Sometimes in family history research you discover a document or an object that hints at an intriguing story; something that compels you to investigate further. Such was the case when I discovered a gravestone at Barrow Upon Soar, inscribed with:
“Two fellow workmen in this grave do lie
Both in a well at Barley Hill did die
The unwholesome damp the fatal stroke did give”
Here was a gravestone with a story: Joseph Taylor and his workmate Henry Barsby had been buried together after perishing in a well on 11th June 1824, both aged 25 years.
Many of us have labourers amongst our ancestors – men who grafted in the fields or on the roads. Despite long years of toil, labourers generally leave a sparse paper trail; theirs were not jobs that brought about apprenticeship records, trade directory listings or wills. It can be tricky to get more than a general sense of their working lives. So here – starting with the gravestone inscription – was an opportunity to find out rather more than usual.
Joseph Taylor’s life as a lime worker is the focus in our latest article in the Trading Stories, Working Lives series: click to download
As well as uncovering Taylor’s tragic story, the article suggests ways in which you might enrich your own ancestral research by drawing upon newspaper snippets, trade directories, industrial histories and local studies. Which of your ancestors might have a working history to investigate further?
Take a look too at the other articles in our Trading Stories, Working Lives series:
John and George Firn, monumental masons
Polkey boatmen of Loughborough
The Harrisons: gardeners, nurserymen and seeds merchants
George Robinson, Victorian letter carrier
As you track John Firn through successive census returns on Ancestry you get some sense of his progress in life; he’s first described as ‘Mason’ (1851), then ‘Builder employing 46 men and 9 boys’ (1861) and finally ‘Master builder employing 50 men and 4 boys’ (1871).
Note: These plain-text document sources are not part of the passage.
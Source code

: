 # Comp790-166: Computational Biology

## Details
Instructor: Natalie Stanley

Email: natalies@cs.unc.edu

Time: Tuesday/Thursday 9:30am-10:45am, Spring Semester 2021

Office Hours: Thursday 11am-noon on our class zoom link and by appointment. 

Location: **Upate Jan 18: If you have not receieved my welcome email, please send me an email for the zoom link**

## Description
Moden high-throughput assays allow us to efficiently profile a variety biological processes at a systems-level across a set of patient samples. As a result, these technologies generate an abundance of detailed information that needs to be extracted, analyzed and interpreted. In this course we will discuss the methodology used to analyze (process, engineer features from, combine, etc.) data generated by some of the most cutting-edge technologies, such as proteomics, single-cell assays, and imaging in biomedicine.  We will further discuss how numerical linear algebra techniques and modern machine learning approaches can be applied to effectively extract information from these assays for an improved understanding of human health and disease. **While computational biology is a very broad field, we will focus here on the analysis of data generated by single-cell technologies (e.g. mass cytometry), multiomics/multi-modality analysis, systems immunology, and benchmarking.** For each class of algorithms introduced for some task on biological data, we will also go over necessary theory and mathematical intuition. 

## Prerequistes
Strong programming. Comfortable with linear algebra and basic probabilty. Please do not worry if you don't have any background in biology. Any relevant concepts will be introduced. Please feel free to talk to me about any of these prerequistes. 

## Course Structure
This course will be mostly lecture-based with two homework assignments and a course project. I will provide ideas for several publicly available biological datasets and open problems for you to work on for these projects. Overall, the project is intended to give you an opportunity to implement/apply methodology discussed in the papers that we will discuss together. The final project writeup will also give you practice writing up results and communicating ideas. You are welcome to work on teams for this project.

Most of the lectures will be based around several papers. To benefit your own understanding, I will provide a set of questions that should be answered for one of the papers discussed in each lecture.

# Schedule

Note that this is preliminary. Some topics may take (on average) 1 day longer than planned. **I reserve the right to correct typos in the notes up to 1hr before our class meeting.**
Over a period of some twenty years – living and working from premises in Midland Street, Leicester – John Firn became a builder and monumental mason of some substance.
In the latest article in our Trading Stories, Working Lives series we take a closer look at John Firn’s working life. It starts with the discovery of one of his notebooks at the bottom of a family tool chest, and ends with the business floundering in the hands of his wayward son, George. In between, there are churches, temperance hotels and cemetery monuments popping up, shaping the local landscape.
As for all of our Trading Stories, Working Lives articles, the Firn family story showcases how some resourceful searching of records can help build a picture of our ancestors’ occupations. Using records from Ancestry, London Gazette, the British Newspaper Archive, and local history materials, it pieces together the rollercoaster story of a Victorian family firm.
Meet John and George Firn, church builders and monumental masons: click to download.
Click here to see other articles in the series of Trading Stories, Working Lives occupational histories. Using a similar approach, could you research and write about the working life of one of your own ancestors?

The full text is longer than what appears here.